A little fun with InnoDB multi-versioning

Consider the following commands, executed in the MySQL CLI on a new connection with no special preparation (and pay special attention to the execution time):

mysql> show create table t \G
*************************** 1. row ***************************
       Table: t
Create Table: CREATE TABLE `t` (
  `a` int(10) unsigned NOT NULL,
  `b` int(10) unsigned NOT NULL,
  PRIMARY KEY (`a`)
) ENGINE=InnoDB DEFAULT CHARSET=latin1
1 row in set (0.00 sec)

mysql> select * from t;
Empty set (5.20 sec)

mysql> select count(*) from t;
+----------+
| count(*) |
+----------+
|        0 |
+----------+
1 row in set (5.22 sec)

mysql> select * from t where a = 10;
Empty set (0.00 sec)

mysql> select * from t where a < 10;
Empty set (5.35 sec)

mysql> select * from t where a > 10;
Empty set (5.41 sec)

mysql> select * from t where a in (10, 20, 30);
Empty set (0.00 sec)

mysql> select * from t where a > 1000000;
Empty set (0.00 sec)

mysql> select * from t where a > 500000;
Empty set (2.60 sec)

What is happening? Why is it so slow? Why are some things slow and others not?

Looking for the culprit

The SHOW PROCESSLIST doesn’t show anything unusual:

mysql> show processlist;
+----+------+-----------------+------+---------+------+-------+------------------+
| Id | User | Host            | db   | Command | Time | State | Info             |
+----+------+-----------------+------+---------+------+-------+------------------+
|  6 | root | localhost:34840 | test | Query   |    0 | init  | show processlist |
|  8 | root | localhost:34842 | test | Sleep   | 2116 |       | NULL             |
+----+------+-----------------+------+---------+------+-------+------------------+
2 rows in set (0.00 sec)

If we look at the SHOW ENGINE INNODB STATUS there’s a clue: a transaction that’s been busy being evil:

---TRANSACTION 1481, ACTIVE 2183 sec
3487 lock struct(s), heap size 570920, 2001743 row lock(s), undo log entries 11000000
MySQL thread id 8, OS thread handle 0x7fca27ba2700, query id 5000144 localhost 127.0.0.1 root cleaning up

It also shows up in information_schema.innodb_trx:

mysql> select * from information_schema.innodb_trx \G
*************************** 1. row ***************************
                    trx_id: 1481
                 trx_state: RUNNING
               trx_started: 2014-04-17 01:38:27
     trx_requested_lock_id: NULL
          trx_wait_started: NULL
                trx_weight: 11003487
       trx_mysql_thread_id: 8
                 trx_query: NULL
       trx_operation_state: NULL
         trx_tables_in_use: 0
         trx_tables_locked: 0
          trx_lock_structs: 3487
     trx_lock_memory_bytes: 570920
           trx_rows_locked: 2001743
         trx_rows_modified: 11000000
   trx_concurrency_tickets: 0
       trx_isolation_level: REPEATABLE READ
         trx_unique_checks: 1
    trx_foreign_key_checks: 1
trx_last_foreign_key_error: NULL
 trx_adaptive_hash_latched: 0
 trx_adaptive_hash_timeout: 10000
          trx_is_read_only: 0
trx_autocommit_non_locking: 0
1 row in set (0.01 sec)

How was the transaction evil?

I used the following script to INSERT one million rows, and then UPDATE each row ten times, leaving the transaction open and un-committed:

#!/usr/bin/env ruby

require "mysql"

m = Mysql.new("127.0.0.1", "root", "", "test", 13000)

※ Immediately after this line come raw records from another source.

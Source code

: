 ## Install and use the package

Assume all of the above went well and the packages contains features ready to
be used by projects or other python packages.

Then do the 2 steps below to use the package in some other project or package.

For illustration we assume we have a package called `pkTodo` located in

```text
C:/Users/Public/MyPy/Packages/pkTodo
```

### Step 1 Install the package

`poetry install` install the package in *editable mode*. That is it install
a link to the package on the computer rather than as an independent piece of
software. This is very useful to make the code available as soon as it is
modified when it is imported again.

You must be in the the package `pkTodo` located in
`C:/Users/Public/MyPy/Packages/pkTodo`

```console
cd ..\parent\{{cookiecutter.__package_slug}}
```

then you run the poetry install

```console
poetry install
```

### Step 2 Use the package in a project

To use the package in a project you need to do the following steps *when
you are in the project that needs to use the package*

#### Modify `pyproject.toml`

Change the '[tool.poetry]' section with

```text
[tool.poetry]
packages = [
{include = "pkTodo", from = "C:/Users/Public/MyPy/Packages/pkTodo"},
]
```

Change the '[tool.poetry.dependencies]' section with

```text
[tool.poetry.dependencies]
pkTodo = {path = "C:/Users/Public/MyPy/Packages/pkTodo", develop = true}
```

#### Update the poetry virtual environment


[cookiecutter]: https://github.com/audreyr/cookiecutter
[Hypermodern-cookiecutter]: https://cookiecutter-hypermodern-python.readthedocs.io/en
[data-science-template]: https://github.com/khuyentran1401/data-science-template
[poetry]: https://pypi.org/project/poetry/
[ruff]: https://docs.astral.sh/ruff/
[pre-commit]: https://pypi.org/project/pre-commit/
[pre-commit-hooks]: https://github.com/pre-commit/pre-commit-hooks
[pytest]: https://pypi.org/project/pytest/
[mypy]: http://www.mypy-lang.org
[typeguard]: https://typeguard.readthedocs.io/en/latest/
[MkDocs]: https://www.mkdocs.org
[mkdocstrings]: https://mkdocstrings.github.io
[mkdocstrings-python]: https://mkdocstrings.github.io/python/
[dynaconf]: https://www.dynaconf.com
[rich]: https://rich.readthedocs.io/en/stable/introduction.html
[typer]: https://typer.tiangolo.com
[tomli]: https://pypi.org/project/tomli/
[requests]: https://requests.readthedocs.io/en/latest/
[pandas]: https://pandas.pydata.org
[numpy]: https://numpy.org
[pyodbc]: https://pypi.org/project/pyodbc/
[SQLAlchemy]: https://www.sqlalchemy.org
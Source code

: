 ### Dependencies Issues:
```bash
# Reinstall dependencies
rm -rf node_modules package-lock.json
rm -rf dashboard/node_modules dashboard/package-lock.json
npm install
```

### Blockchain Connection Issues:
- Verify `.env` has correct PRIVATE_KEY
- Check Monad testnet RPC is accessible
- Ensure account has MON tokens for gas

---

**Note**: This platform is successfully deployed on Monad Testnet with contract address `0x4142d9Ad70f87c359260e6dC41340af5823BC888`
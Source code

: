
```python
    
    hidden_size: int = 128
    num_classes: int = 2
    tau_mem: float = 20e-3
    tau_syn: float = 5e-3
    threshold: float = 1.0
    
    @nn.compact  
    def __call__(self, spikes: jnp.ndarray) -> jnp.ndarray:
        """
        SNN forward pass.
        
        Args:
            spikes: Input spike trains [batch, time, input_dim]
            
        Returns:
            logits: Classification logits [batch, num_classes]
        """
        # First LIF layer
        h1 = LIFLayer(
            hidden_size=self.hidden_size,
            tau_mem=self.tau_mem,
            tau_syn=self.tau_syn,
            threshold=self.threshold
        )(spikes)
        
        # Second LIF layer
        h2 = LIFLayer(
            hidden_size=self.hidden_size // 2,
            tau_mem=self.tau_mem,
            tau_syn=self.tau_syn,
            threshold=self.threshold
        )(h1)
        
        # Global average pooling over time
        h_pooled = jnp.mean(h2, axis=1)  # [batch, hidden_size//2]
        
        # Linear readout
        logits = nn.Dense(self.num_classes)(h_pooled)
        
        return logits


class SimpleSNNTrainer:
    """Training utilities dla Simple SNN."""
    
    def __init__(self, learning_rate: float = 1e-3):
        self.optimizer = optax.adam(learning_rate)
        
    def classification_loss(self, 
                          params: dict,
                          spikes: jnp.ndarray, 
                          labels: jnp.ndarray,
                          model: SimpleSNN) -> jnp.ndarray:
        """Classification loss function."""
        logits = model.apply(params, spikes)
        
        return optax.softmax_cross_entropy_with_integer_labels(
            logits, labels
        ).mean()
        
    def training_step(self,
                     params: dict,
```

m.query("DROP TABLE IF EXISTS t")
m.query("CREATE TABLE t (a INT UNSIGNED NOT NULL, b INT UNSIGNED NOT NULL, PRIMARY KEY (a)) ENGINE=InnoDB")

m.query("START TRANSACTION")

(1..1000000).each do |i|
  m.query("INSERT INTO t (a, b) VALUES (#{i}, 0)")
  puts "Inserted #{i} rows..." if i % 10000 == 0
end

(1..10).each do |i|
  m.query("UPDATE t SET b=#{i}")
  puts "Updated #{i} times..."
end

sleep 1000000

As described in The basics of the InnoDB undo logging and history system, these modifications are made to the database, and there is a single index structure used by both the uncommitted write transaction and my read transaction. Although my read transaction is not able to see any of the rows inserted and subsequently modified by the writing transaction, in order to figure that out, it needs to apply all the undo records to each row encountered (10 each). This, of course, takes time.

Leaky visibility

You can see some of the hidden visibility of the in-flight data “leaking” in the amount of time different operations take. For instance, scanning all rows takes more than 5 seconds, but using the condition a > 1000000 can be immediately evaluated. Suspiciously the condition a > 500000 takes approximately half as much time as scanning all rows (because it has half as much work to do). Of course, all of these queries return an empty set.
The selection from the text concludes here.